Reconstructing 3D fetal MR volumes from motion-corrupted stacks of 2D slices is a crucial and challenging task. Conventional slice-to-volume reconstruction (SVR) methods are time-consuming and require multiple orthogonal stacks for reconstruction. While learning-based SVR approaches have significantly reduced the time required at the inference stage, they heavily rely on ground truth information for training, which is inaccessible in practice. To address these challenges, we propose GaussianSVR, a self-supervised framework for slice-to-volume reconstruction. GaussianSVR represents the target volume using 3D Gaussian representations to achieve high-fidelity reconstruction. It leverages a simulated forward slice acquisition model to enable self-supervised training, alleviating the need for ground-truth volumes. Furthermore, to enhance both accuracy and efficiency, we introduce a multi-resolution training strategy that jointly optimizes Gaussian parameters and spatial transformations across different resolution levels. Experiments show that GaussianSVR outperforms the baseline methods on fetal MR volumetric reconstruction. Code will be available upon acceptance.

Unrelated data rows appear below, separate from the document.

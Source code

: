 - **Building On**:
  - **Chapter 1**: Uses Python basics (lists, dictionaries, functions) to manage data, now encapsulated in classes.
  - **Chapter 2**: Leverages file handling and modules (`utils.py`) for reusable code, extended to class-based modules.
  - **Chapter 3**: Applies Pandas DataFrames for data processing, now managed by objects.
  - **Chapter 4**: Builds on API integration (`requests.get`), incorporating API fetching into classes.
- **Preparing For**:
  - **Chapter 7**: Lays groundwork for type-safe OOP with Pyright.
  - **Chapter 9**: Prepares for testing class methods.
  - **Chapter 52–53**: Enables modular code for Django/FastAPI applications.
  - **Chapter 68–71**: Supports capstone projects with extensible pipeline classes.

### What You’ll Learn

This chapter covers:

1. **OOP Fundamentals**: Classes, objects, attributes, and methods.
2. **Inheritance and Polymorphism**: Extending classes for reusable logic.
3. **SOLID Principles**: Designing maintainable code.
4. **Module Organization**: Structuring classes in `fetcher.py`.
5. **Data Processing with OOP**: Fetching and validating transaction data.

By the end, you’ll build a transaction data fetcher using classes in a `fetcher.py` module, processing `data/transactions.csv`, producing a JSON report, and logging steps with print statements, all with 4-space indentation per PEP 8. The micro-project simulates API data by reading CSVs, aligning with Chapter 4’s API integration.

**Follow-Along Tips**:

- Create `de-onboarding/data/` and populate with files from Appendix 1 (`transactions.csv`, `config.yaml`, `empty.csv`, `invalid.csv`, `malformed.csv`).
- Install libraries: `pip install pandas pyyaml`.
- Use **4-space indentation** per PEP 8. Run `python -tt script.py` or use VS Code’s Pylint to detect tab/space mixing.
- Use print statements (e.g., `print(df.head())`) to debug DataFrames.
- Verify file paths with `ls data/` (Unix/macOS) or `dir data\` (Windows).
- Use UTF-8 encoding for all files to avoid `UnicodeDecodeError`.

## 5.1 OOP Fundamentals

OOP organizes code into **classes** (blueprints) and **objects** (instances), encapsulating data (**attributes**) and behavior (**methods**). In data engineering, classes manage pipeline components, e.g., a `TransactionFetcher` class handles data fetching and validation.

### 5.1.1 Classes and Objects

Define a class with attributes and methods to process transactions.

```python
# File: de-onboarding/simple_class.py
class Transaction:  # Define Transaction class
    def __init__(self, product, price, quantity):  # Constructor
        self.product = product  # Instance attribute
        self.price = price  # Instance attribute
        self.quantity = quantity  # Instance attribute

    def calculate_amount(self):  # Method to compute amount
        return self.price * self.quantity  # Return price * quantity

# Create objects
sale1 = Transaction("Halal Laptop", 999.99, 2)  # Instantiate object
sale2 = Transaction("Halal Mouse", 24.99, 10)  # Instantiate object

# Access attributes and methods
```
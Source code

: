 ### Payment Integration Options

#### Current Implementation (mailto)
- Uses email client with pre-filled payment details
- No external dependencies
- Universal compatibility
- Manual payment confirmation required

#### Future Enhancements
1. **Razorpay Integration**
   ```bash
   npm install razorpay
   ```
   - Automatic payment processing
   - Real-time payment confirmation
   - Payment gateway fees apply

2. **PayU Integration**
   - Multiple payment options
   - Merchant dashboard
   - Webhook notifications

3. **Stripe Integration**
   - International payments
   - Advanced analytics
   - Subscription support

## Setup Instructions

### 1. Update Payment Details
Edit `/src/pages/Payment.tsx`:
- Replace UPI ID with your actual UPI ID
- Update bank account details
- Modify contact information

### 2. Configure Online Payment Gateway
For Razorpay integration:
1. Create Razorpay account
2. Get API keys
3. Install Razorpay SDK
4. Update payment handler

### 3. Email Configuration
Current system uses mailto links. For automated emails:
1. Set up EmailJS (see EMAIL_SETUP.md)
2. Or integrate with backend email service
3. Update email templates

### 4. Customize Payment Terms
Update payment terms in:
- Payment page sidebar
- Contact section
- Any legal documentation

翻译：从运动伪影干扰的二维切片堆栈中重建三维胎儿磁共振体积是一项关键且具有挑战性的任务。传统的切片到体积重建方法耗时较长，且通常需要多组正交扫描堆栈才能完成重建。尽管基于学习的SVR方法在推理阶段显著缩短了处理时间，但其训练过程严重依赖真实体积数据作为监督信号，而这在实际临床场景中往往难以获取。为应对这些挑战，我们提出了GaussianSVR——一种自监督的切片到体积重建框架。该方法采用三维高斯表示对目标体积进行建模，以实现高保真度的三维重建。通过构建模拟的前向切片采集模型，该框架实现了完全自监督的训练，从而摆脱了对真实体积数据的依赖。此外，为同步提升重建精度与计算效率，我们提出了一种多分辨率联合训练策略，该策略能在不同分辨率层级上同步优化高斯表示参数与空间变换矩阵。实验结果表明，GaussianSVR在胎儿磁共振体积重建任务中优于现有基准方法。代码将在论文录用后开源。